Extracted data entries:

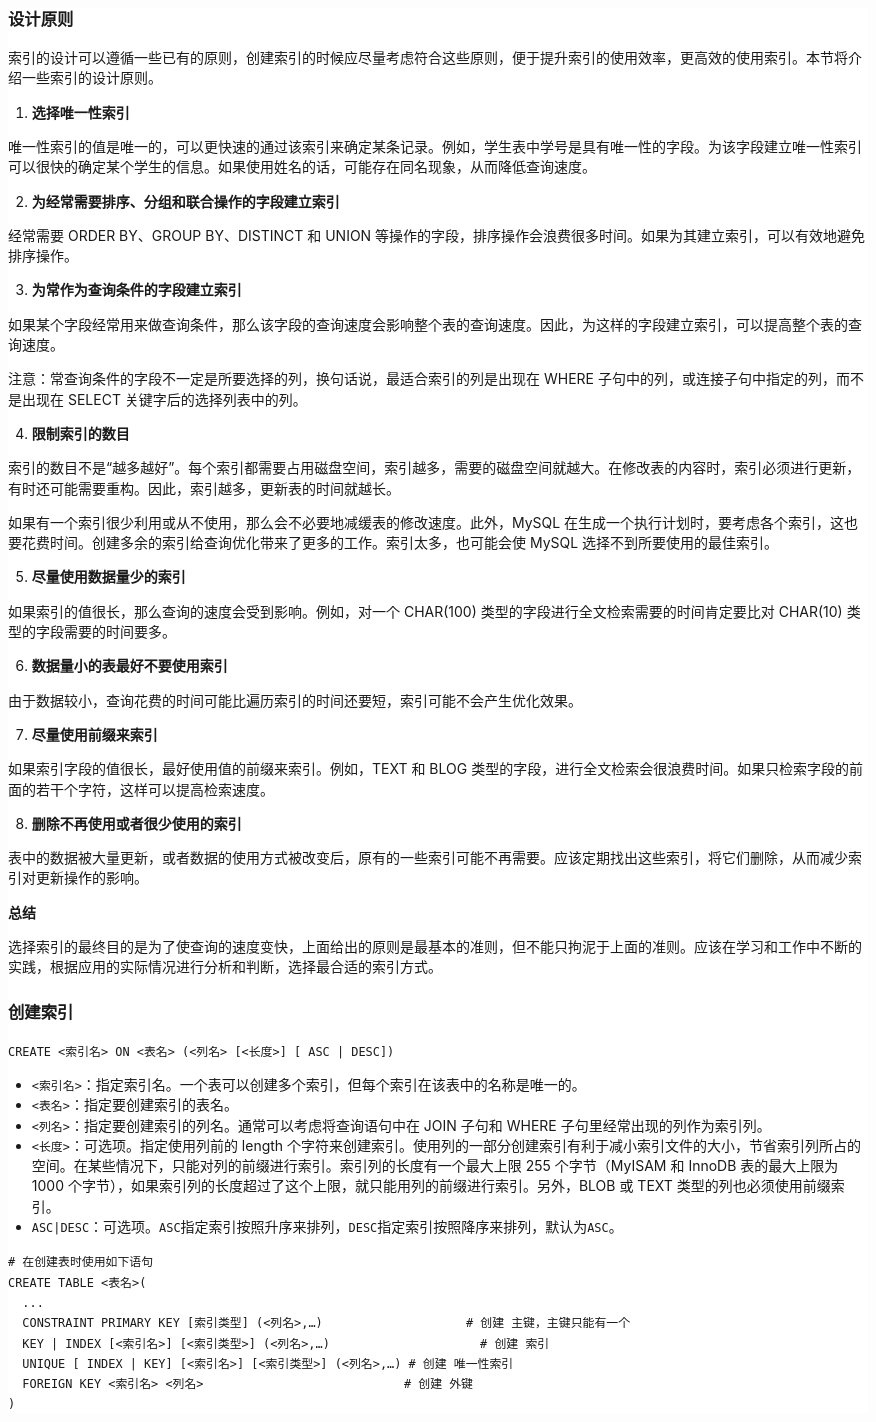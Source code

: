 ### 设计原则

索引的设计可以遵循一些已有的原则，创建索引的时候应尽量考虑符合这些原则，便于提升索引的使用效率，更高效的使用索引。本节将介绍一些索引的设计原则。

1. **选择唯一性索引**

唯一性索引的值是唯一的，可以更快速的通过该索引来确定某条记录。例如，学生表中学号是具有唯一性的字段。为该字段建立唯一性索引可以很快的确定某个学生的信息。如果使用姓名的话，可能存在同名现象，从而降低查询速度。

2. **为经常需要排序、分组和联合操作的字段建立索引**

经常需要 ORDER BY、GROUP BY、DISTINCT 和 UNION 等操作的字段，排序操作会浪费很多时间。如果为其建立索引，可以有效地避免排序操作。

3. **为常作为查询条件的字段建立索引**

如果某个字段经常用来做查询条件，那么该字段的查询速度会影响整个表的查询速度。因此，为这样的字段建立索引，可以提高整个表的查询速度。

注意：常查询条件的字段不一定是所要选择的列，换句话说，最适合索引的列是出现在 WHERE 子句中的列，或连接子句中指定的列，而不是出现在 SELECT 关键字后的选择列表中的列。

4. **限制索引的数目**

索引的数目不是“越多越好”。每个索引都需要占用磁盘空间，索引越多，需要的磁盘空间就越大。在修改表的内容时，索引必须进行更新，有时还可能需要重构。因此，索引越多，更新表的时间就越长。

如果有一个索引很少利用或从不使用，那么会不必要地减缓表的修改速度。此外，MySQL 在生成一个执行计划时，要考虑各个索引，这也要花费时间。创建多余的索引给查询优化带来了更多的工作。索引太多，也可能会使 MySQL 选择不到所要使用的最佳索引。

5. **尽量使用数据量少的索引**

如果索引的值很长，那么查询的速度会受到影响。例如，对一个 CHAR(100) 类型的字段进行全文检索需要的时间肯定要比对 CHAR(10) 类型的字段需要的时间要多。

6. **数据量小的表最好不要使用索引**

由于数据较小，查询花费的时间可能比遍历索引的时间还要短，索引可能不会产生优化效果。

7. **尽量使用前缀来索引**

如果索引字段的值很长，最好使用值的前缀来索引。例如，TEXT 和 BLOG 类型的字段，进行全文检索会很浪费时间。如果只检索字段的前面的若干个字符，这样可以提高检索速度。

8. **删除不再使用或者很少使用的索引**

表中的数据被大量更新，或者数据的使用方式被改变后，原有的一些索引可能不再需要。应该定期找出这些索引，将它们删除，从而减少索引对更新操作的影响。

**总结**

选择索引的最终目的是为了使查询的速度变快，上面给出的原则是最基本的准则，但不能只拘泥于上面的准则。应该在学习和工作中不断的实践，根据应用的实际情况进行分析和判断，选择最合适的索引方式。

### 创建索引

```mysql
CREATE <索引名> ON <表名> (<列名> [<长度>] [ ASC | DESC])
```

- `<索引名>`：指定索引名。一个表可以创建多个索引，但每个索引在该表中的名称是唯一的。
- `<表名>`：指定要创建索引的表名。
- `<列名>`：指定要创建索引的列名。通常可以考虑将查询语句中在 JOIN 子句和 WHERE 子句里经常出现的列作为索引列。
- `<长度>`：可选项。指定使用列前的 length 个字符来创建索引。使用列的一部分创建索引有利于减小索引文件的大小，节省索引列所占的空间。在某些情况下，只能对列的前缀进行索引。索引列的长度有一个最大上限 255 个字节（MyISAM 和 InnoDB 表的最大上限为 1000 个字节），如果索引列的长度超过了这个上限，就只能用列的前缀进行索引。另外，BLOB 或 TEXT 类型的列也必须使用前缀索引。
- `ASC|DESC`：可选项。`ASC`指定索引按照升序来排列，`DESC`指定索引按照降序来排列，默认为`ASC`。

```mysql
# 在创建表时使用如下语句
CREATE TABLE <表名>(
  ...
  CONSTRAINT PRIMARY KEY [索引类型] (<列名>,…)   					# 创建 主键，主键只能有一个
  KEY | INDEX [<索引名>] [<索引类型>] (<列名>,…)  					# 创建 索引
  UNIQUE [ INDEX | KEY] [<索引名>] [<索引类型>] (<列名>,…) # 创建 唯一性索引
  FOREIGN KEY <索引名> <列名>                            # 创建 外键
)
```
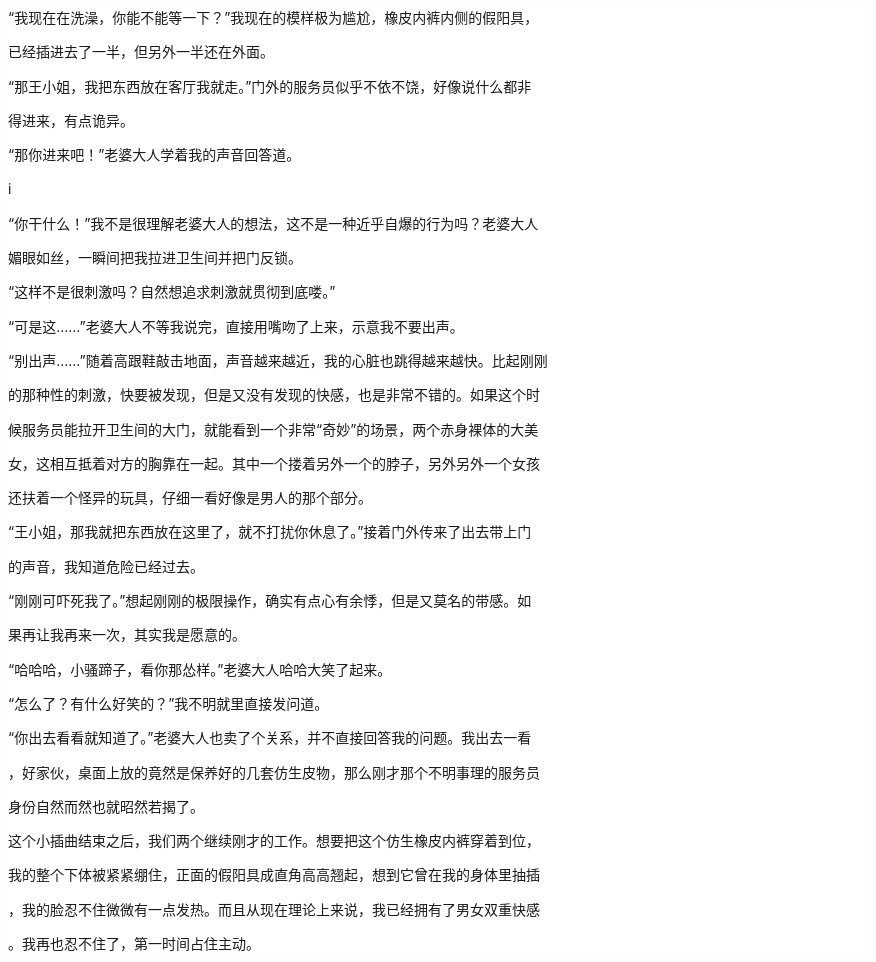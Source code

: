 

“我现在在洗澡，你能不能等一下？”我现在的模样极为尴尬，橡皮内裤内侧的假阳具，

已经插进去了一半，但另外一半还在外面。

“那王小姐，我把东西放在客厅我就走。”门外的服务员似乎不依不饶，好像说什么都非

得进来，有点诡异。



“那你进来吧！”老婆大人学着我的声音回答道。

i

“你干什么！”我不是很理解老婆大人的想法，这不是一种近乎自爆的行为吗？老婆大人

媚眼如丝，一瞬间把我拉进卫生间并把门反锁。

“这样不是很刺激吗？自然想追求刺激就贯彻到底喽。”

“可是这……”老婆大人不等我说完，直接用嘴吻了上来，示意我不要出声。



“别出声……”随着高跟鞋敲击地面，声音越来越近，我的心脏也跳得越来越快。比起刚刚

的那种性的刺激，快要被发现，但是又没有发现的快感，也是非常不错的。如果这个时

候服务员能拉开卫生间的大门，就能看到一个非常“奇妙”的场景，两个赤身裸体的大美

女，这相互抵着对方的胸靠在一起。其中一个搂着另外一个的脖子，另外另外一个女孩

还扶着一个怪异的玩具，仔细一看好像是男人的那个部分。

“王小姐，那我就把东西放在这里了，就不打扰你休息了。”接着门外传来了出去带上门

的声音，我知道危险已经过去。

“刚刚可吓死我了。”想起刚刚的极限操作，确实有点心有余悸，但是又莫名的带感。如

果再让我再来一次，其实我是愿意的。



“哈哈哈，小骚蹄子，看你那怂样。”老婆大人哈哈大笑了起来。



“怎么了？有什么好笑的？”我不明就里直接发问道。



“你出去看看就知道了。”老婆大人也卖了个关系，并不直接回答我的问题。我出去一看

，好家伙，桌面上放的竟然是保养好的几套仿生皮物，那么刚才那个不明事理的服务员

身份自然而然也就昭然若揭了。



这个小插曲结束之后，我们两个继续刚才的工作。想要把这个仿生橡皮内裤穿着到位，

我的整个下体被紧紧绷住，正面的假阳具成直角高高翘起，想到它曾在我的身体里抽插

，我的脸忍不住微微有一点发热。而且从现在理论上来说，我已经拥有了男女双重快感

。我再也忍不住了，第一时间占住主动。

* * *

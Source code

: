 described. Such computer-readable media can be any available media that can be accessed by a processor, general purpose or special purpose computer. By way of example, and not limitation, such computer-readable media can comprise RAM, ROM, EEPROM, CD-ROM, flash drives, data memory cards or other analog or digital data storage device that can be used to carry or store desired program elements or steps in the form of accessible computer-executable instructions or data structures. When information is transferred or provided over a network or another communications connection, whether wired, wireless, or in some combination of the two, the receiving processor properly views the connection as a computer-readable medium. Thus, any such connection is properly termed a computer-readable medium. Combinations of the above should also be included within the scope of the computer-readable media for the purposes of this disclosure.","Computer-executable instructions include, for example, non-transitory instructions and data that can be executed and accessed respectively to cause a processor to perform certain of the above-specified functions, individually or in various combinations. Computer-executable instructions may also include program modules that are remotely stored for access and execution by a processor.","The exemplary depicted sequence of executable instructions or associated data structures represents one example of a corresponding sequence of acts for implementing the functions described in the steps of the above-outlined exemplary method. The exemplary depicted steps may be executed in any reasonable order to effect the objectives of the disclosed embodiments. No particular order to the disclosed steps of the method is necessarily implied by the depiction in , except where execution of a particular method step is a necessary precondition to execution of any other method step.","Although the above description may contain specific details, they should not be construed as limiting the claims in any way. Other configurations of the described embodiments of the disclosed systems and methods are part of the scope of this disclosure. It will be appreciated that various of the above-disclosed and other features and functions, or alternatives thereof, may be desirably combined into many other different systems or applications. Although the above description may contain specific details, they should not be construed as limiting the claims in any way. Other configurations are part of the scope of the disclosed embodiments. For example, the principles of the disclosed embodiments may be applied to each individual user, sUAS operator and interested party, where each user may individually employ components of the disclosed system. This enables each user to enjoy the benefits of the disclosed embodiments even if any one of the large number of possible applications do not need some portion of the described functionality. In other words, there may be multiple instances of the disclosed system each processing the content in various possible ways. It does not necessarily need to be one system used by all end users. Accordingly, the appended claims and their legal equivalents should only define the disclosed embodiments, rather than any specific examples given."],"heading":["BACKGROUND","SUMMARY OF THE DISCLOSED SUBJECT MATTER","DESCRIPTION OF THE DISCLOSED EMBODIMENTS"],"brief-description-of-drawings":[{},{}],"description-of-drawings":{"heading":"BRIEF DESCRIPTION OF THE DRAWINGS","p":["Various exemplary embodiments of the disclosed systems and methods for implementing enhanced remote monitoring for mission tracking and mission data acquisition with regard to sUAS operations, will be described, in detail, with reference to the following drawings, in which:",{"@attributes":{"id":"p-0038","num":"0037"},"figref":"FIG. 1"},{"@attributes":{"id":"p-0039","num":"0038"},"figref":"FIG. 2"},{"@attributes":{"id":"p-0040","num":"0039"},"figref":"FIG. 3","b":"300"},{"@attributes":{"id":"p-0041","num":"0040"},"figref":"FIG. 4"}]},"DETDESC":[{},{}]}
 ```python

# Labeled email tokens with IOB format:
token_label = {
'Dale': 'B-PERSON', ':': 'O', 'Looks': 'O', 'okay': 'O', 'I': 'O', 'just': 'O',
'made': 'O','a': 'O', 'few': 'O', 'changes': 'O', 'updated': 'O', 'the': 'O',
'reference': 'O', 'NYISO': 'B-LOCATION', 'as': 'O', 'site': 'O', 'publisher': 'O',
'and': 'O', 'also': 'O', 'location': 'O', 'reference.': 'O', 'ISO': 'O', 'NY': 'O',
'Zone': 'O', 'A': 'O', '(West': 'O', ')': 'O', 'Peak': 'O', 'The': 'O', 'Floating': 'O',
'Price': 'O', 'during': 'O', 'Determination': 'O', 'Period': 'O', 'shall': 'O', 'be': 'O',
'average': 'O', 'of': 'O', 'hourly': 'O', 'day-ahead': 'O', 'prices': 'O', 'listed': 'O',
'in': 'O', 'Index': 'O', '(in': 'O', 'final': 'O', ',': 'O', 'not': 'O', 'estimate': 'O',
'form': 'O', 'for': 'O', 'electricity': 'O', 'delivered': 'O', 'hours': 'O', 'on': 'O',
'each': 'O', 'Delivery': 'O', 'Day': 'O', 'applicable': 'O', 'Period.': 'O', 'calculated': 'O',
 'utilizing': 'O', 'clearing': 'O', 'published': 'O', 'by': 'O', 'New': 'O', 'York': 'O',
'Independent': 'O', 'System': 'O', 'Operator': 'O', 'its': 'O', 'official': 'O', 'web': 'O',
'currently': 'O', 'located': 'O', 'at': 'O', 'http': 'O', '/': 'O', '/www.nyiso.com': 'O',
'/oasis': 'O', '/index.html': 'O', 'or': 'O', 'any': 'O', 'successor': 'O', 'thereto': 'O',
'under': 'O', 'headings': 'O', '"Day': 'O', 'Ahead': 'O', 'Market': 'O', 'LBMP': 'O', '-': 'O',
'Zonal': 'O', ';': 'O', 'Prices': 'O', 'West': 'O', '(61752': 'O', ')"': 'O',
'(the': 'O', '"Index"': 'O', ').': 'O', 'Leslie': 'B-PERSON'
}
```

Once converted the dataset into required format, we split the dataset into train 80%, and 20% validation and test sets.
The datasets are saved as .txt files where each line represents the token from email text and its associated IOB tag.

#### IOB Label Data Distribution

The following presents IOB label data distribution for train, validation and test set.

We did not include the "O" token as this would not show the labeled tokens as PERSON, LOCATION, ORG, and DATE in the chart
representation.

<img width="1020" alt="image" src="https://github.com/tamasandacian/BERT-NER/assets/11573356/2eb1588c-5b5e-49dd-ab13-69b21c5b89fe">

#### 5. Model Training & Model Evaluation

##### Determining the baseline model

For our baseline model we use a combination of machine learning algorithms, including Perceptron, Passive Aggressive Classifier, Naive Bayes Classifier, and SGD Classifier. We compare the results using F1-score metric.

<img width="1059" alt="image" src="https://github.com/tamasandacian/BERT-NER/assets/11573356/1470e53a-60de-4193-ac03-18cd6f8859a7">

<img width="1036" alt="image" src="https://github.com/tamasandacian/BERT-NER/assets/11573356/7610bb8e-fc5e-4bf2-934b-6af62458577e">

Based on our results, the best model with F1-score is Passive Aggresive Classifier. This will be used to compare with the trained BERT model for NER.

...

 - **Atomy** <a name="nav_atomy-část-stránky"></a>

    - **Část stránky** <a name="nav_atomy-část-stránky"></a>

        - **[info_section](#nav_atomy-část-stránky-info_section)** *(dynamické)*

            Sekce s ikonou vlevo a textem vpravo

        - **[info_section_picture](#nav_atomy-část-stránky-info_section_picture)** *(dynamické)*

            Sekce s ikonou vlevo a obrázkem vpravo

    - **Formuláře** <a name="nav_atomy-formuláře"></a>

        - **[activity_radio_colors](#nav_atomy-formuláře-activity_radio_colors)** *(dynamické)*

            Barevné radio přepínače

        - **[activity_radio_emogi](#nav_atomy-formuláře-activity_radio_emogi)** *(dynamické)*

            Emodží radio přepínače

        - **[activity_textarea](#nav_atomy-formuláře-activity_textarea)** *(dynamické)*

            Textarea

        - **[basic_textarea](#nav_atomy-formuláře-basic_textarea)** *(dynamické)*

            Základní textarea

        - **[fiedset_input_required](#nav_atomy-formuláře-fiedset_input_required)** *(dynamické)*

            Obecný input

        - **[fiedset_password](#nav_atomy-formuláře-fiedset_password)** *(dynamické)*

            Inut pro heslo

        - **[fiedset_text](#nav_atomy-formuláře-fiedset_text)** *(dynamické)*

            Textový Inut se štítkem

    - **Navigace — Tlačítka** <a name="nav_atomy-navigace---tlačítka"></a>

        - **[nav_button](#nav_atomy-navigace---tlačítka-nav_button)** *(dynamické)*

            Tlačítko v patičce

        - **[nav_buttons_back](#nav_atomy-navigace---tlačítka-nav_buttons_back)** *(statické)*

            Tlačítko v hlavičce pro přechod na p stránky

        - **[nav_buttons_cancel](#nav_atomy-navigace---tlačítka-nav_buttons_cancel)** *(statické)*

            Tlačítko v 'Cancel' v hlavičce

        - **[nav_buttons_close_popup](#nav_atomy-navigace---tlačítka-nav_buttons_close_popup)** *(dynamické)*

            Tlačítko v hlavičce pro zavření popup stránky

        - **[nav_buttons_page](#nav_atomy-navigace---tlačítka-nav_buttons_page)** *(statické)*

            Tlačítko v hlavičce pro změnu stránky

Task to carry out: Which of the lines in the data hold the string "West"? Report each of them by copying it.

Worked solution:
'Zone': 'O', 'A': 'O', '(West': 'O', ')': 'O', 'Peak': 'O', 'The': 'O', 'Floating': 'O',
'Zonal': 'O', ';': 'O', 'Prices': 'O', 'West': 'O', '(61752': 'O', ')"': 'O',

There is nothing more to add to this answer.